Wie viele der Anlagen von Sicherheitsproblemen betroffen sind, ist kaum abzuschätzen. Die Simatic-Anlagen gelten weltweit als Standard für die Steuerung industrieller Prozesse aller Art. Neben den fest vergebenen Passwörtern hat Beresford allerdings noch ein Dutzend weiterer Sicherheitslücken in den Siemens-Kontrollanlagen entdeckt. Er konnte zeigen, wie sich die Systeme so manipulieren lassen, dass sie falsche Kommandos ausführen oder verfälschte Daten an ihre Leitstellen schicken.

Aus Sicht von Siemens wären nur bestimmte, ältere Geräte mit einer nicht mehr aktuellen Firmware betroffen. Allerdings werden solche Prozesssteuerungsanlagen nicht wie PCs in kurzen Abständen gepatcht, wenn ein Leck auftaucht. Stattdessen werden an die Software generell höhere Ansprüche hinsichtlich Qualitätseigenschaften gestellt.

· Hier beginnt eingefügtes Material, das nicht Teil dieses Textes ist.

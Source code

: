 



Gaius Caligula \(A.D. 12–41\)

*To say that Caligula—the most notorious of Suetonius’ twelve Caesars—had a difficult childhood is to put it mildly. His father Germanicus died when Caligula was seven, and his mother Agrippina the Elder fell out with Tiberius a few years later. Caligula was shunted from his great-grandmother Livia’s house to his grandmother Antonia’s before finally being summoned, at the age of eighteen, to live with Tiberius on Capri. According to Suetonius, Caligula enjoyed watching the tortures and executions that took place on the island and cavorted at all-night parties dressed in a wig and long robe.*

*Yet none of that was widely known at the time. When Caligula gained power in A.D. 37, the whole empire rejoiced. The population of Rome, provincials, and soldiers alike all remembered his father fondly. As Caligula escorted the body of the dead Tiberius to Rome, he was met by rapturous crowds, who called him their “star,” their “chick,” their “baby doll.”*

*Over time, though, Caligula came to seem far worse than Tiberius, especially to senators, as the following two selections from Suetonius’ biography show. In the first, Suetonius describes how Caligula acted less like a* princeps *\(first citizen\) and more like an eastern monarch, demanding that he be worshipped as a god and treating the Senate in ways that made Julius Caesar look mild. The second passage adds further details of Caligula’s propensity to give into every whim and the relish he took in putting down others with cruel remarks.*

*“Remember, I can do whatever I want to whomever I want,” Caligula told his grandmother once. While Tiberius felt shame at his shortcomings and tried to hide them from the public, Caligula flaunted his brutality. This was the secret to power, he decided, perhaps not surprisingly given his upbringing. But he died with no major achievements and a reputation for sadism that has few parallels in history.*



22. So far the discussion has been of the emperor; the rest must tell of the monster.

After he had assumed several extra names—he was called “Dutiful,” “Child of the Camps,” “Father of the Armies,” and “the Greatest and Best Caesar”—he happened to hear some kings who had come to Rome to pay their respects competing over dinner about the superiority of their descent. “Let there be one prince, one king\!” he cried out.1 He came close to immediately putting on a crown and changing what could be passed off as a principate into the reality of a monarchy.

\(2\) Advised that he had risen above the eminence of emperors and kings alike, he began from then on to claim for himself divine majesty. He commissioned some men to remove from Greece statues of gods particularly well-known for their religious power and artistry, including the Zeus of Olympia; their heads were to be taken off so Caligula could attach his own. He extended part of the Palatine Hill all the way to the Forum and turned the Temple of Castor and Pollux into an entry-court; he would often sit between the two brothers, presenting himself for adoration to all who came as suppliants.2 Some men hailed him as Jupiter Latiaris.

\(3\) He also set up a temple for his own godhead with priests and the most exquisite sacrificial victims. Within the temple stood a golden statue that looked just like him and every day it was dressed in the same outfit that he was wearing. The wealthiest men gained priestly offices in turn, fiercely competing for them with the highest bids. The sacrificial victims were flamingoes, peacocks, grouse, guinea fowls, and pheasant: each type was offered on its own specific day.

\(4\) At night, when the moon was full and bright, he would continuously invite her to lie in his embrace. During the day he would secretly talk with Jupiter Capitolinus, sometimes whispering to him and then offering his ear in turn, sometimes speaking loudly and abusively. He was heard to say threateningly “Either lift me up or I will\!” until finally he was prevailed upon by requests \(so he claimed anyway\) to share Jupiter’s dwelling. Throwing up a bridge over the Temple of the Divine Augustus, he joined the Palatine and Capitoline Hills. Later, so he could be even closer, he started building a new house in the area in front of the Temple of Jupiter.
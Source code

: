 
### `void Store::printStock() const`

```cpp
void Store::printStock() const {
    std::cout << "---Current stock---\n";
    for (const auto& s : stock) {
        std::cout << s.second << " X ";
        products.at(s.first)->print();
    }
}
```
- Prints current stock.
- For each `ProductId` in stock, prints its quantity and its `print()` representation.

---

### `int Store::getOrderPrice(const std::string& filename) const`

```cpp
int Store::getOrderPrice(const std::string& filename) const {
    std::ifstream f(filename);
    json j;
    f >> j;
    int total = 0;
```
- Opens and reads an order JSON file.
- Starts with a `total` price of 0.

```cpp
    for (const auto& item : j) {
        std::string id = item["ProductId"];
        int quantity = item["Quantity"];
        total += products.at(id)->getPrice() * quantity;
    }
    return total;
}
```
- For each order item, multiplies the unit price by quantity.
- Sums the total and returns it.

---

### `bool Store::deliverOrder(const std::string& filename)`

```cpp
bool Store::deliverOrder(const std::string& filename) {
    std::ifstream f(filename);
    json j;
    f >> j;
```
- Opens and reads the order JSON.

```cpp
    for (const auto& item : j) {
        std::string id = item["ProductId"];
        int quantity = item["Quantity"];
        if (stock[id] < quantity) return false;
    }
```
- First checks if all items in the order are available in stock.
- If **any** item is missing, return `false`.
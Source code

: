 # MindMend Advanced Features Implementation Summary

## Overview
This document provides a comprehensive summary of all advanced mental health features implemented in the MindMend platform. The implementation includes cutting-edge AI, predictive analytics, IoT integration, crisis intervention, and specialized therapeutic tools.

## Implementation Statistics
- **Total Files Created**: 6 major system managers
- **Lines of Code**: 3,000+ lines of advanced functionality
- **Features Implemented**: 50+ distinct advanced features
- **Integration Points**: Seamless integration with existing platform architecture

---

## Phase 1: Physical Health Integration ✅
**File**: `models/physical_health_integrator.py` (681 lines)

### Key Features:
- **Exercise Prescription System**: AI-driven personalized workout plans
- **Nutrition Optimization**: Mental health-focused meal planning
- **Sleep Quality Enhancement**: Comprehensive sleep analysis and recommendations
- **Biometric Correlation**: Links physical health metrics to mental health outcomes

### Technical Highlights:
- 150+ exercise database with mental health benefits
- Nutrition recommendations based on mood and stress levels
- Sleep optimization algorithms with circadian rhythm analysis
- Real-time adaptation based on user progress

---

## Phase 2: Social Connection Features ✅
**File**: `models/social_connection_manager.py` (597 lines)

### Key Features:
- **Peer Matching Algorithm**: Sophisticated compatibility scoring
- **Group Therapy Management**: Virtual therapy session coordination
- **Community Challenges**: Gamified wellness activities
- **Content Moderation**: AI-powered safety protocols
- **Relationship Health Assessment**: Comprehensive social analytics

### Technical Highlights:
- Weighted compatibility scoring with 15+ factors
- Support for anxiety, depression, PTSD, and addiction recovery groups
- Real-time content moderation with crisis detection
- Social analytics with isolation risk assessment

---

Ansonsten wäre ihr Betrieb im hochregulierten Industrieumfeld auch gar nicht genehmigungsfähig.

Neben den Sicherheitslücken fand Beresford allerdings noch ein klassisches „Easter Egg“ in der Siemens-Software. Programmierer hatten darin eine rote Website untergebracht, auf der Zeichnungen von spielenden Affen zu sehen sind und der Satz „Nix hören, nix arbeite, einfach nur…“. Ein Zeichen davon, was sie von der Siemens-Kultur in dem von Shareholder-Value und managerialer Übersteuerung geprägten Konzern hielten?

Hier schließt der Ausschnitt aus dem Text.